Well, I’m checking in after my too-short trip to Paradise (ie: Palm Springs); sitting here at the computer watching familiar-looking fat, fluffy, flakes falling past the window…oh, well! I read a couple of very funny (Girl-type) books on my trip: cackled out loud all the way to California. Surprised I didn’t get arrested as a threat to security or something. Here are a few quotes from Traveling Mercies by Anne Lamott:

 

            As C. S. Lewis says in Mere Christianity, “If we really want to learn how to forgive, perhaps we had better start with something easier than the Gestapo.”

 

            Forgiveness is giving up all hope of having had a different past.

 

            Surrender [to Jesus] means you get to come over to the winning side.

 

            Here are the two best prayers I know, “Help me, help me, help me,” and “Thank you, thank you, thank you.” 

 

            A woman I know says, for her morning prayer “Whatever,” and for the evening, “Oh, well.”

 

            “…finally, grief ends up giving you the two best things: softness and illumination.”

 

            My aunt Pat married a Jew, with a large Jewish family in tow, but they were not really into Moses Jews; they were bagelly Jews.”

           

            I do not at all understand the mystery of grace—only that it meets us where we are but does not leave us where it found us.

 

            Dylan Thomas said an alcoholic was someone you don’t like who drinks as much as you do.

 

I put on my best black swimsuit.

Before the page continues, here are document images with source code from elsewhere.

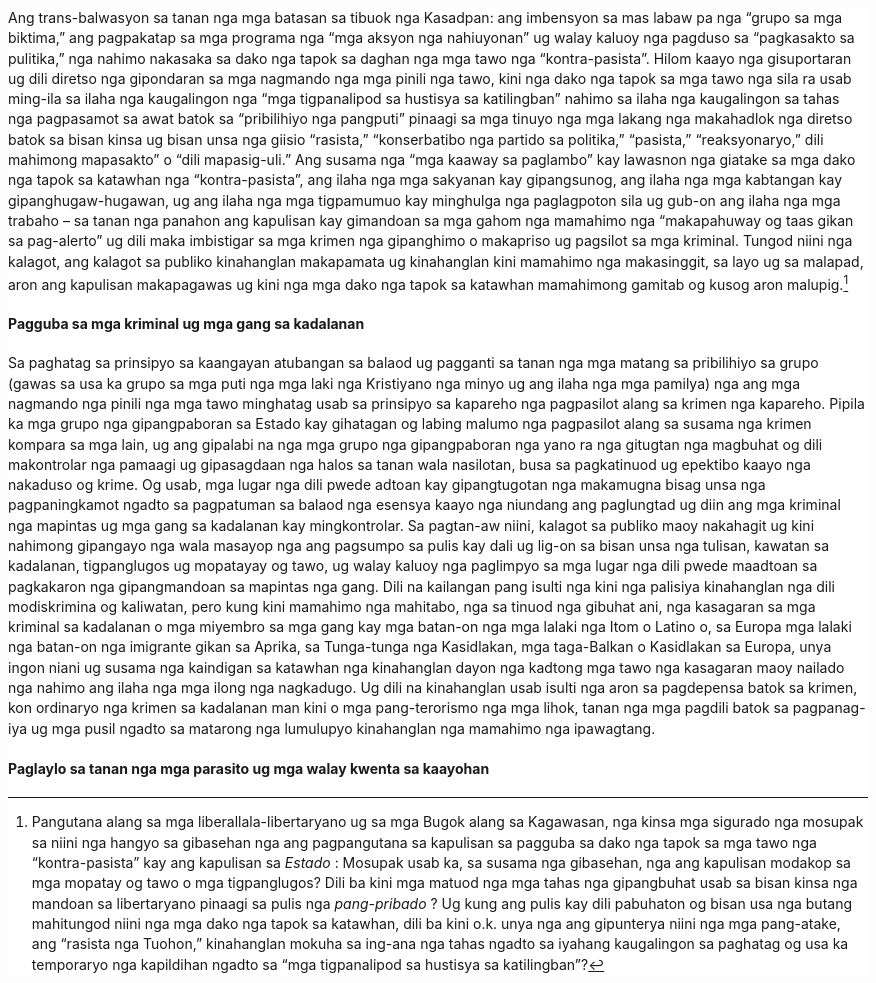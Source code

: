 Ang trans-balwasyon sa tanan nga mga batasan sa tibuok nga Kasadpan: ang imbensyon sa mas labaw pa nga “grupo sa mga biktima,” ang pagpakatap sa mga programa nga “mga aksyon nga nahiuyonan” ug walay kaluoy nga pagduso sa “pagkasakto sa pulitika,” nga nahimo nakasaka sa dako nga tapok sa daghan nga mga tawo nga “kontra-pasista”.  Hilom kaayo nga gisuportaran ug dili diretso nga gipondaran sa mga nagmando nga mga pinili nga tawo, kini nga dako nga tapok sa mga tawo nga sila ra usab ming-ila sa ilaha nga kaugalingon nga “mga tigpanalipod sa hustisya sa katilingban” nahimo sa ilaha nga kaugalingon sa tahas nga pagpasamot sa awat batok sa “pribilihiyo nga pangputi” pinaagi sa mga tinuyo nga mga lakang nga makahadlok nga diretso batok sa bisan kinsa ug bisan unsa nga giisio “rasista,” “konserbatibo nga partido sa politika,” “pasista,” “reaksyonaryo,” dili mahimong mapasakto” o “dili mapasig-uli.” Ang susama nga “mga kaaway sa paglambo” kay lawasnon nga giatake sa mga dako nga tapok sa katawhan nga “kontra-pasista”, ang ilaha nga mga sakyanan kay gipangsunog, ang ilaha nga mga kabtangan kay gipanghugaw-hugawan, ug ang ilaha nga mga tigpamumuo kay minghulga nga paglagpoton sila ug gub-on ang ilaha nga mga trabaho – sa tanan nga panahon ang kapulisan kay gimandoan sa mga gahom nga mamahimo nga “makapahuway og taas gikan sa pag-alerto” ug dili maka imbistigar sa mga krimen nga gipanghimo o makapriso ug pagsilot sa mga kriminal. Tungod niini nga kalagot, ang kalagot sa publiko kinahanglan makapamata ug kinahanglan kini mamahimo nga makasinggit, sa layo ug sa malapad, aron ang kapulisan makapagawas ug kini nga mga dako nga tapok sa katawhan mamahimong gamitab og kusog aron malupig.[^21]

[^21]: Pangutana alang sa mga liberallala-libertaryano ug sa mga Bugok alang sa Kagawasan, nga kinsa mga sigurado nga mosupak sa niini nga hangyo sa gibasehan nga ang pagpangutana sa kapulisan sa pagguba sa dako nga tapok sa mga tawo nga “kontra-pasista” kay ang kapulisan sa _Estado_ : Mosupak usab ka, sa susama nga gibasehan, nga ang kapulisan modakop sa mga mopatay og tawo o mga tigpanglugos? Dili ba kini mga matuod nga mga tahas nga gipangbuhat usab sa bisan kinsa nga mandoan sa libertaryano pinaagi sa pulis nga _pang-pribado_ ? Ug kung ang pulis kay dili pabuhaton og bisan usa nga butang mahitungod niini nga mga dako nga tapok sa katawhan, dili ba kini o.k. unya nga ang gipunterya niini nga mga pang-atake, ang “rasista nga Tuohon,” kinahanglan mokuha sa ing-ana nga tahas ngadto sa iyahang kaugalingon sa paghatag og usa ka temporaryo nga kapildihan ngadto sa “mga tigpanalipod sa hustisya sa katilingban”?


#### Pagguba sa mga kriminal ug mga gang sa kadalanan

Sa paghatag sa prinsipyo sa kaangayan atubangan sa balaod ug pagganti sa tanan nga mga matang sa pribilihiyo sa grupo (gawas sa usa ka grupo sa mga puti nga mga laki nga Kristiyano nga minyo ug ang ilaha nga mga pamilya) nga ang mga nagmando nga pinili nga mga tawo minghatag usab sa prinsipyo sa kapareho nga pagpasilot alang sa krimen nga kapareho. Pipila ka mga grupo nga gipangpaboran sa Estado kay gihatagan og labing malumo nga pagpasilot alang sa susama nga krimen kompara sa mga lain, ug ang gipalabi na nga mga grupo nga gipangpaboran nga yano ra nga gitugtan nga magbuhat og dili makontrolar nga pamaagi ug gipasagdaan nga halos sa tanan wala nasilotan, busa sa pagkatinuod ug epektibo kaayo nga nakaduso og krime. Og usab, mga lugar nga dili pwede adtoan kay gipangtugotan nga makamugna bisag unsa nga pagpaningkamot ngadto sa pagpatuman sa balaod nga esensya kaayo nga niundang ang paglungtad ug diin ang mga kriminal nga mapintas ug mga gang sa kadalanan kay mingkontrolar. Sa pagtan-aw niini, kalagot sa publiko maoy nakahagit ug kini nahimong gipangayo nga wala masayop nga ang pagsumpo sa pulis kay dali ug lig-on sa bisan unsa nga tulisan, kawatan sa kadalanan, tigpanglugos ug mopatayay og tawo, ug walay kaluoy nga paglimpyo sa mga lugar nga dili pwede maadtoan sa pagkakaron nga gipangmandoan sa mapintas nga gang. Dili na kailangan pang isulti nga kini nga palisiya kinahanglan nga dili modiskrimina og kaliwatan, pero kung kini mamahimo nga mahitabo, nga sa tinuod nga gibuhat ani, nga kasagaran sa mga kriminal sa kadalanan o mga miyembro sa mga gang kay mga batan-on nga mga lalaki nga Itom o Latino o, sa Europa mga lalaki nga batan-on nga imigrante gikan sa Aprika, sa Tunga-tunga nga Kasidlakan, mga taga-Balkan o Kasidlakan sa Europa, unya ingon niani ug susama nga kaindigan sa katawhan nga kinahanglan dayon nga kadtong mga tawo nga kasagaran maoy nailado nga nahimo ang ilaha nga mga ilong nga nagkadugo. Ug dili na kinahanglan usab isulti nga aron sa pagdepensa batok sa krimen, kon ordinaryo nga krimen sa kadalanan man kini o mga pang-terorismo nga mga lihok, tanan nga mga pagdili batok sa pagpanag-iya ug mga pusil ngadto sa matarong nga lumulupyo kinahanglan nga mamahimo nga ipawagtang.

#### Paglaylo sa tanan nga mga parasito ug mga walay kwenta sa kaayohan


[^1]: Nga dapat ma-angay uban sa atong kaugalingon nga hinatag sa kinaiyahan, pananglitan, wala na-angay, lawas.
[^2]: Kabtangan.
[^3]: Walay panagbangi.
[^4]: Ug sa tanan nga mga tag-iya nga ulahi nga konektado sa iyaha pinaagi sa sumpay-sumpay nga mga pakigbaylo nga boluntaryo.
[^5]: Kansang liderato, sa iyaha nga pansundayag, pagkahuman sa kadaugan ni Trump sa piniliay, dali nga mingbuwag ngadto ni Trump sa dihang siya nahimong lain na usab nga presidente nga tigpasiugda og gubat.
[^6]: _Aka_ Mencius Moldbug.
[^7]: _Aka_ Sentro sa Sobyet nga Bakak sa Kapobrehan.
[^8]: _Aka_ “dili diskriminasyon”.
[^9]: Nga akong gihinganlan nga “Mga Bugok alang sa Kagawasan” ug sa akong batan-on nga amigo nga Aleman nga si Andre Lichtschlag isip “Liberallala-Libertarians”.
[^10]: Colin Robertson.
[^11]: Nga, alangan, mao na ang rason sa pagimbitar nila diri.
[^12]: Nga sa kinatibuk-an mouyon uban sa libertarianismo ug ang _gikinahanglan_ niini nga kagawasan sa pakighugpong ug pagsupak ngadto sa pinugos nga paghiusa.
[^13]: Nga maoy direkta nga mingsupak ngadto sa libertaryanismo ug makadaot ngadto sa kalambuan sa tawo.
[^14]: Tugoti ako nga magdali sa pagdungag niini nga, bisan pa sa akong pagduha-duha mahitungod sa iyaha nga “ekonomiya,” ako gihapon gikonsidera si Pat Buchanan isip usa ka maayo nga tawo.
[^15]: ]: Usa ka pagpaningkamot, siya mao, nga gibiaybiay ni Taki Theodoracopulos, usa ka beterano nga kampyon sa palyo-konserbatibo nga nahimon nga kalihokan nga Alt-Right ug miagi nga amo ni Spencer.
[^16]: Daghan nga mga batan-on ang naganahan pag-una ngadto sa libertaryanismo sa pagtuo nga kining “pagpuyo ug tugoti sa pagpuyo” kay maoy diwa sa libertaryanismo.
[^17]: Daghan kaayo alang sa mga libertaryano nga kinsa, sa pagdungag ngadto sa ilaha nga “pagpuyo ug tugoti sa pagpuyo” nga sulondon nga mingpahayag sab og motto nga “walay girespetaran nga kagamhanan!”.
[^18]: Gawas sa giduwaan sa pipila ka walay gibuhat nga intelektwal o sa hunahuna nga himnastiko ngadto sa pipila lamang ka mga indibidwal nga “eksotiko”.
[^19]: Samtang ang gamay kaayo nga suporta kinahanglan nga laoman nga moadto gikan sa mga legal nga grupo nga “gipanalipdan” nga susama, pananglitan, ang mga nag-inusara nga inahan nga Itom nga Muslim nga anaa sa kaayohan.
[^20]: Mubo nga mensahe ngadto sa utlanan nga libre ang paglihok ug mga liberllala libertaryano, nga kinsa ang siguro nga kani matiman-an, tag-ana kini, “pasista”: Sa usa ka tibuok nga napribado nga mando sa libertaryano nga walay minglungtad nga susama nga butang isip usa ka katungod sa gawasnon nga paglalin. Ang pribado nga kabtangan mingpasabot sa mga utlanan ug ang katungod sa tag-iya nga dili ipalabot sa iyaha nga kagustuhan. Ug “kabtangan nga pampubliko” adunay usab mga utlanan. Kini kay walay nanag-iya. Kini ang kabtangan sa mga tigbayad og buhis sa sulod sa nasud ug labi nga sigurado dili kini kabtangan sa mga langyaw. Ug samtang tinuod kini nga ang Estado kay usa ka kahugpongan sa kriminal ug nga para saligan kini ngadto sa tahas sa pagkontrolar sa utlanan makaresulta kini og dili mapugngan nga daghan kaayo nga mga kawad-on sa hustisya sa mga naa sa sulod nga mga lumulupyo ug mga langyaw, tinuod sab kini nga ang Estado _naay butang nga gibuhat_ usab sa kadtong minghukom kini nga _dili_ mobuhat og bisan unsa nga butang mahitungod sa pagkontrolar sa utlanan ug nga, sa ilawom sa mga nahiaguman pagkakaron, ang walay gibuhat sa tanan sa niini nga bahina makadulong ngadto sa labing daghan ug labing dako nga seryoso nga mga kawad-on sa hustisya, partikular niini ang katawhan sa sulod sa nasud.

It was very expensive when I got it, very alluring. The only fly in the ointment was that it no longer fit. Actually, I’m not positive it ever did, but at least I used to be able to get it on without bruising.

 

I was not wearing a cover-up, not even a T-shirt. I had decided I was going to take my thighs and butt with me proudly wherever I went. I decided, in fact, on the way to the beach that I would treat them as if they were beloved elderly aunties, the kind who did embarrassing things at the beach, like roll their stockings into tubes around their ankles, but whom I was proud of because they were so great in every real and important way.

 

So we walked along, the three of us, the aunties and I, to meet our friends in the sand. I imagined that I could feel the aunties beaming, as if they had been held captive in a dark closet too long, like Patty Hearst. Freed finally to stroll on a sandy Mexican beach: what a beautiful story.  It did not bother me that parts of my body—the auntie parts—kept moving even after I had come to a full halt.

 

 

See what we have to look forward to with our advancing years?  J         Izzy

 

PS  Author Anne Lamott is a feminist, liberal Christian.  Seems like an oxymoron to me, but I guess with God anything is possible.